First, the professor story.
Last semester was pretty rough for me (I took a new administrative position, which has greatly reduced my blogging time — New Year’s resolution: Blog more!). To celebrate the end of the semester, I decided to spend a few days in my favorite European city, Amsterdam. I was to leave on December 26 from Knoxville, Tennessee, where my family lives. Since I didn’t have time to finish my grading before heading to my parents’ house, I had to take with me a small suitcase full of Contracts exams. When I arrived at the Knoxville airport on December 26, my flight to Detroit (from which I would connect to Amsterdam) was delayed. Realizing that my window for making a connection in Detroit would be mighty short, I decided to check only my clothes suitcase and take the exam suitcase as a carry-on. Prudent, I thought.
When I reached Detroit, I had to race to catch the Amsterdam flight. I barely made the flight and was told as I was entering the plane that the overhead compartments were full and that I would have to gate-check my carry-on bag (the exams). No problem, I thought, as I could see the gate-checked bags being loaded onto the plane.
When I arrived in Amsterdam, I went to baggage claim and was surprised but pleased to see my larger clothes suitcase on the carousel. Wow, I thought. Northwest Airlines is amazing. They managed to transfer my luggage from the Knoxville-Detroit flight in about 10 minutes. Within a few minutes, though, my enthusiasm for Northwest waned, as I realized my gate-checked exam suitcase was not in the offloaded luggage. It waned even further when I took my claim check to the baggage office and was told there was no record of my missing bag in Northwest’s system.
At that point, I started to panic, but the nice Dutch man behind the counter assured me that the bag must have been left on the steps in Detroit and would be on the next flight to Amsterdam, which was to arrive at 5:55 AM the following morning.
After a fitful night’s sleep, I called the baggage office at the Amsterdam airport to check on my bag. I was disheartened to learn that the bag was not on the morning flight from Detroit and had not been scanned into the Northwest Airlines system. Still no record of the bag’s existence.

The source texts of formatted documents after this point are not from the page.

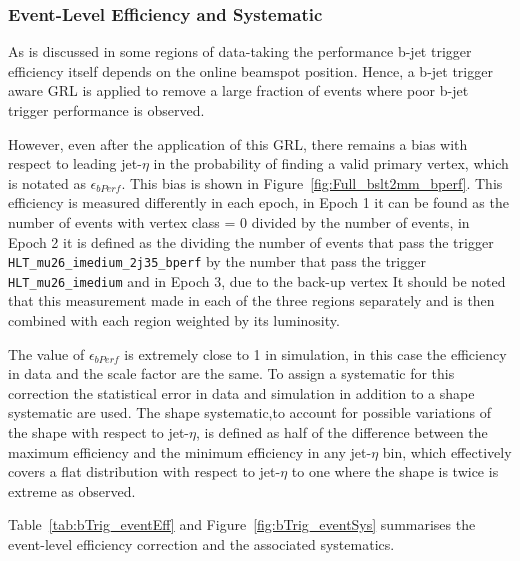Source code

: \FloatBarrier
\newpage

\subsubsection{Event-Level Efficiency and Systematic}
\label{sec:trig-eventLevelEff}

As is discussed in some regions of data-taking the performance
b-jet trigger efficiency itself
depends on the online beamspot position.
Hence, a b-jet trigger aware GRL is applied to remove a large fraction of
events where poor b-jet trigger performance is observed.

However, even after the application of this GRL,
there remains a bias with respect to leading jet-$\eta$ in the
probability of finding a valid primary vertex, which is notated as $\epsilon_{bPerf}$.
This bias is shown in Figure~\ref{fig:Full_bslt2mm_bperf}.
This efficiency is measured differently in each epoch,
in Epoch 1 it can be found as the number of events with vertex class = 0 divided by the number of events,
in Epoch 2 it is defined as the dividing the number of events that pass the trigger
\verb|HLT_mu26_imedium_2j35_bperf| by the number that pass the trigger \verb|HLT_mu26_imedium|
and in Epoch 3, due to the back-up vertex 
It should be noted that this measurement made in each of the three regions separately and is then combined with each region weighted by its luminosity.

The value of $\epsilon_{bPerf}$ is extremely close to 1 in simulation, in this case the efficiency in data and the scale factor are the same.
To assign a systematic for this correction the statistical error in data and simulation in addition to a shape systematic are used.
The shape systematic,to account for possible variations of the shape with respect to jet-$\eta$,
is defined as half of the difference between the maximum efficiency and the minimum efficiency in any jet-$\eta$ bin,
which effectively covers a flat distribution with respect to jet-$\eta$ to one where the shape is twice is extreme as observed.

Table~\ref{tab:bTrig_eventEff} and Figure~\ref{fig:bTrig_eventSys}
summarises the event-level efficiency correction and the associated systematics.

I had to do something, so I grabbed a train to Schiphol Airport and convinced the security folks to let me into the bowels of the airport, where unclaimed bags reside. I searched through all the unclaimed luggage, but mine was nowhere to be seen. I also waited around for the next flight from Detroit. No bag.

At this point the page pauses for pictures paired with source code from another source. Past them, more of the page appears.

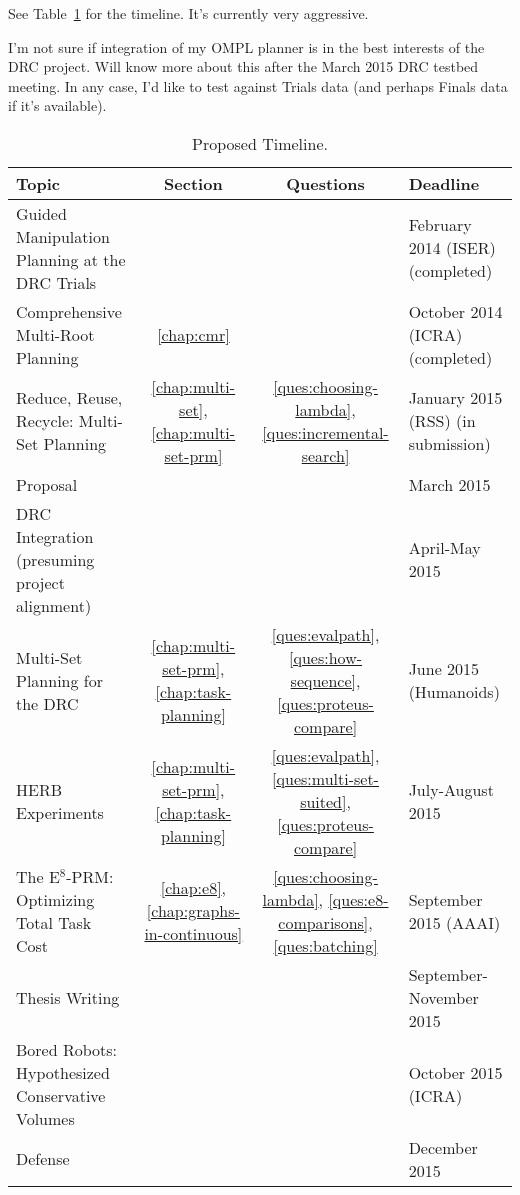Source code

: See Table~\ref{table:proposed-timeline} for the timeline.
It's currently very aggressive.

I'm not sure if integration of my OMPL planner
is in the best interests of the DRC project.
Will know more about this after the March 2015 DRC testbed meeting.
In any case, I'd like to test against Trials data
(and perhaps Finals data if it's available).

\begin{table}
\begin{widepage}
   \centering
   {
   \renewcommand{\arraystretch}{1.5}
   \begin{tabular}{lccl}
   \toprule
   {\bf Topic} & {\bf Section} & {\bf Questions} & {\bf Deadline} \\
   \midrule
   Guided Manipulation Planning at the DRC Trials \cite{dellin2014drc}
      & %
      &
      & February 2014 (ISER) (completed) \\
   Comprehensive Multi-Root Planning \cite{dellin2015cmr}
      & \ref{chap:cmr}
      &
      & October 2014 (ICRA) (completed) \\
   Reduce, Reuse, Recycle: Multi-Set Planning \cite{dellin2015multiset}
      & \ref{chap:multi-set}, \ref{chap:multi-set-prm}
      & \ref{ques:choosing-lambda}, \ref{ques:incremental-search}
      & January 2015 (RSS) (in submission) \\
   \midrule
   Proposal
      & & & March 2015 \\
   DRC Integration (presuming project alignment)
      & & & April-May 2015 \\
   Multi-Set Planning for the DRC
      & \ref{chap:multi-set-prm}, \ref{chap:task-planning}
      & \ref{ques:evalpath}, \ref{ques:how-sequence},
        \ref{ques:proteus-compare}
      & June 2015 (Humanoids) \\
   HERB Experiments
      & \ref{chap:multi-set-prm}, \ref{chap:task-planning}
      & \ref{ques:evalpath}, \ref{ques:multi-set-suited},
        \ref{ques:proteus-compare}
      & July-August 2015 \\
   The E$^8$-PRM: Optimizing Total Task Cost
      & \ref{chap:e8}, \ref{chap:graphs-in-continuous}
      & \ref{ques:choosing-lambda}, \ref{ques:e8-comparisons},
        \ref{ques:batching}
      & September 2015 (AAAI) \\
   Thesis Writing
      & & & September-November 2015 \\
   Bored Robots: Hypothesized Conservative Volumes
      & & & October 2015 (ICRA) \\
   Defense
      & & & December 2015 \\
   \bottomrule
   \end{tabular}
   } %
\end{widepage}
\caption{Proposed Timeline. }
\label{table:proposed-timeline}
\end{table}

At that point, I began preparing for the worst. As I wandered through the city for the rest of the afternoon, I composed in my head an email to the dean and associate dean explaining that I had lost all of my Contracts exams. It was not going to be pretty.
When I finally returned to my hotel room at around 4:30 PM, I had a letter from the front desk: “Dear Mr. Lambert, Your luggage has been found and will be returned to the hotel between 16:00 and 20:00 this evening.” I immediately ordered champagne.
Around 6:00 PM, my luggage and I were reunited (and it felt so good!).
Next, the student story.
The exam for my own Contracts course (taught by Larry Lessig) was a four-hour take-home exam. At that time, the University of Chicago Law School allowed students taking take-home exams to state in advance what their travel time would be to and from the law school. That amount of time was added to one’s allotted exam-taking time. Since I was taking my exam in the law school library, I gave myself only 10 minutes to get to and from my study carrel. This meant I’d turn in my exam earlier than most students, who drove home to take their exams.
About halfway through the exam, I realized I was running woefully short on time. I therefore flew through the remainder of the exam and rushed to the registrar’s office to turn in my diskette. When I arrived, no students were around, but that didn’t strike me as odd, since I figured most were in transit.
As I handed the diskette to the registrar, she said, “Wow. An hour early. Impressive.” I looked at the clock on the wall and freaked out as I realized I was wearing a watch set on Eastern time. I retrieved the diskette from the registrar, ran back to the library, and tried to do a little more work on the thing. I was so flustered, though, that nothing in the exam or my answer made any sense. I ultimately ejected the disk, turned the thing in, and drove home.
As it turns out, Contracts was my highest first-year grade. Perhaps I should’ve spent less time on the other exams!
Anyone else got an examination horror story to share?